Re: The first five minutes ... a thought experiment (long) from James Fuller on 2014-02-18 (xproc-dev@w3.org from February 2014)

From: James Fuller <jim@webcomposite.com>
Date: Tue, 18 Feb 2014 12:46:49 +0100
To: Paul Mensonides <pmenso57@comcast.net>
Cc: XProc Dev <xproc-dev@w3.org>
Message-ID: <CAEaz5mt1jtcopyJBuzWx_=9iG3m+XQ_gOt9DeQMr2gmsMp-FsA@mail.gmail.com>
On 17 February 2014 23:21, Paul Mensonides <pmenso57@comcast.net> wrote:
> 2c
>
> As someone that just recently started using XProc (and learning XML Schema
> 1.1 and XSLT/XPath 2.0 at the same time), I have not had a particularly hard
> time figuring it out.

> There are some things that I have found bizarre.  In particular, why are
> "documents" flowing through pipes rather that just (e.g.) XPath data values
> (of which documents are just one form).  Related to that, documents and
> parameters (for e.g. XSLT) are all more or less XPath data values, and it
> would be nice if there was a uniform way that such data could be passed
> around.  But that hasn't been difficult to figure out, just noted.

Documents flowing through a pipeline is a fundamental concept in xproc
eg. data flowing through pipe whose connections to steps are defined
by bindings. This is classic data flow language, though the decision
in v1 was to only allow XML documents flow through.

In XProc vnext we are considering allowing item()* with non xml
documents flowing through pipes, which would address your requirement
(I think)

> The thing that has frustrated me in particular is the way that versioning is
> handled throughout many of the XML-related standards. XProc does some things
> right: ability to specify required XPath version and required XSLT version.
> But no version requirement for XML Schema?
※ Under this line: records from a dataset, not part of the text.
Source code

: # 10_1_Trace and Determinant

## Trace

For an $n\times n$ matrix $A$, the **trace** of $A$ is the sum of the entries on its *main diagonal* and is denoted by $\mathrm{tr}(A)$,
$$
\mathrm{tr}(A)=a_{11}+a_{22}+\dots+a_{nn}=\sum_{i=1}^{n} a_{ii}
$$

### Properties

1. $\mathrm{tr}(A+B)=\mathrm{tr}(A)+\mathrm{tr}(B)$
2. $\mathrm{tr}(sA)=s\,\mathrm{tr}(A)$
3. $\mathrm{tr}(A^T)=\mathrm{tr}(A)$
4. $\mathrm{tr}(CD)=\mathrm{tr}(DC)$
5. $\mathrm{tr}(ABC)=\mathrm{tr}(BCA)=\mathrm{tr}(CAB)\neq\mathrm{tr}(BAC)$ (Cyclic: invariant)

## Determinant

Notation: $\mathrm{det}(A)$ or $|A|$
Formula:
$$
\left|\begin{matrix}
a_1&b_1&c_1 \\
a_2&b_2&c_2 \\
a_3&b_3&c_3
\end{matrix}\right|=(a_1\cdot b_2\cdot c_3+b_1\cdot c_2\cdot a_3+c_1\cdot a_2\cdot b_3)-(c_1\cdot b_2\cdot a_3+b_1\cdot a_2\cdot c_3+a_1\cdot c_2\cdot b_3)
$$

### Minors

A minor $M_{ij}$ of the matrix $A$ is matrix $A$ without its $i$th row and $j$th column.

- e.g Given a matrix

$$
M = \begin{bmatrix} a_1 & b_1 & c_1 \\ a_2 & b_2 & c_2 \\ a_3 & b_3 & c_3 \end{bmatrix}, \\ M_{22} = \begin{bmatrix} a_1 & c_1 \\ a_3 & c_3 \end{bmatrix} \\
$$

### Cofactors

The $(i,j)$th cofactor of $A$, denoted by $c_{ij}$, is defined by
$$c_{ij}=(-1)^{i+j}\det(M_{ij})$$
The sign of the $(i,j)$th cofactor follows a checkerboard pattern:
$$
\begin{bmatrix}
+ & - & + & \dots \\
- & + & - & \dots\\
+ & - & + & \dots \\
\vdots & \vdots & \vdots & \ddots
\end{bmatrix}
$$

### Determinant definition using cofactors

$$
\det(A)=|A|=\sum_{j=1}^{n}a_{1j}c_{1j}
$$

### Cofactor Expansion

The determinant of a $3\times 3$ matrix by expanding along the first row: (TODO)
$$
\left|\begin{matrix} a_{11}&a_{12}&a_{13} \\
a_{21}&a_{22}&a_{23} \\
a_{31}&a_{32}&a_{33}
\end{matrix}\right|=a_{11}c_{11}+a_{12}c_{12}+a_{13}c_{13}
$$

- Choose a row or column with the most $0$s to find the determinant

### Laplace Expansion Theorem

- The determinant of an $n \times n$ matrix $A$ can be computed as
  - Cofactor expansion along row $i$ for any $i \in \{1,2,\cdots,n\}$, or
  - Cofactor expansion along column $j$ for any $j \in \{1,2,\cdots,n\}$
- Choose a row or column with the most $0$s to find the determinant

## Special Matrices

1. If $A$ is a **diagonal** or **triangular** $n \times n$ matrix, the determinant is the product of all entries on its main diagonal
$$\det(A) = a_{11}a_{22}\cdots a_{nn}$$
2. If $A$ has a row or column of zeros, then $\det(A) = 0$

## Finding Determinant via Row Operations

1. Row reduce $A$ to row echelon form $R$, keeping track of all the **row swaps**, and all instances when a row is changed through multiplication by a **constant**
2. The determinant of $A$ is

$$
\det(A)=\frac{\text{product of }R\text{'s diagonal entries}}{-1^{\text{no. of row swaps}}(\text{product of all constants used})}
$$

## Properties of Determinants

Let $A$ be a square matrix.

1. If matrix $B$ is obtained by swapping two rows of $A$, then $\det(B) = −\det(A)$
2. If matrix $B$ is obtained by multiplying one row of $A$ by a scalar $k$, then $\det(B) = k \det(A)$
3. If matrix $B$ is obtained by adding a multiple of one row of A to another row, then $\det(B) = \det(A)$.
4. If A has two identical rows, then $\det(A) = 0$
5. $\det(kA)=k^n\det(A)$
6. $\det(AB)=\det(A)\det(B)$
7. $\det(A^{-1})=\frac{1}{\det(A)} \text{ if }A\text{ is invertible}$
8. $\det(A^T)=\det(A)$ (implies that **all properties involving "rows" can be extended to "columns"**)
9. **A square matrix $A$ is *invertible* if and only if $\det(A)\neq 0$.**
No schema-aware XSLT
> requirements?  What about branching off of these values?  What I ended up
> doing (since I needed a pipeline that could be executed with and without
> schema support) was create an option for this AND pass around Saxon
> configuration files.  E.g. this is my invocation:
>
> java com.xmlcalabash.drivers.Main --saxon-configuration=saxon-ee.xml
> pipeline.xpl schema-aware=yes

good point, and yes its part of a broader set of issues with
versioning ... will make sure we discuss this

> So far I have found the default piping stuff more bewildering than
> helpful--mostly because it hides what is actually happening.  I have just
> started using XProc.  The reason for doing so is because I have processing
> tasks that aren't just a simple linear pipelines.  If I just wanted to take
> some XML data through XSLT, I wouldn't bother to set up a pipeline.  So, at
> this point, I just explicitly specify all connections between ports.

yes explicitly setting up a pipeline removes doubt ... which is
counter to usability

we will have a much better defaulting story with optimized syntax
changes that should address issues in this area in vnext.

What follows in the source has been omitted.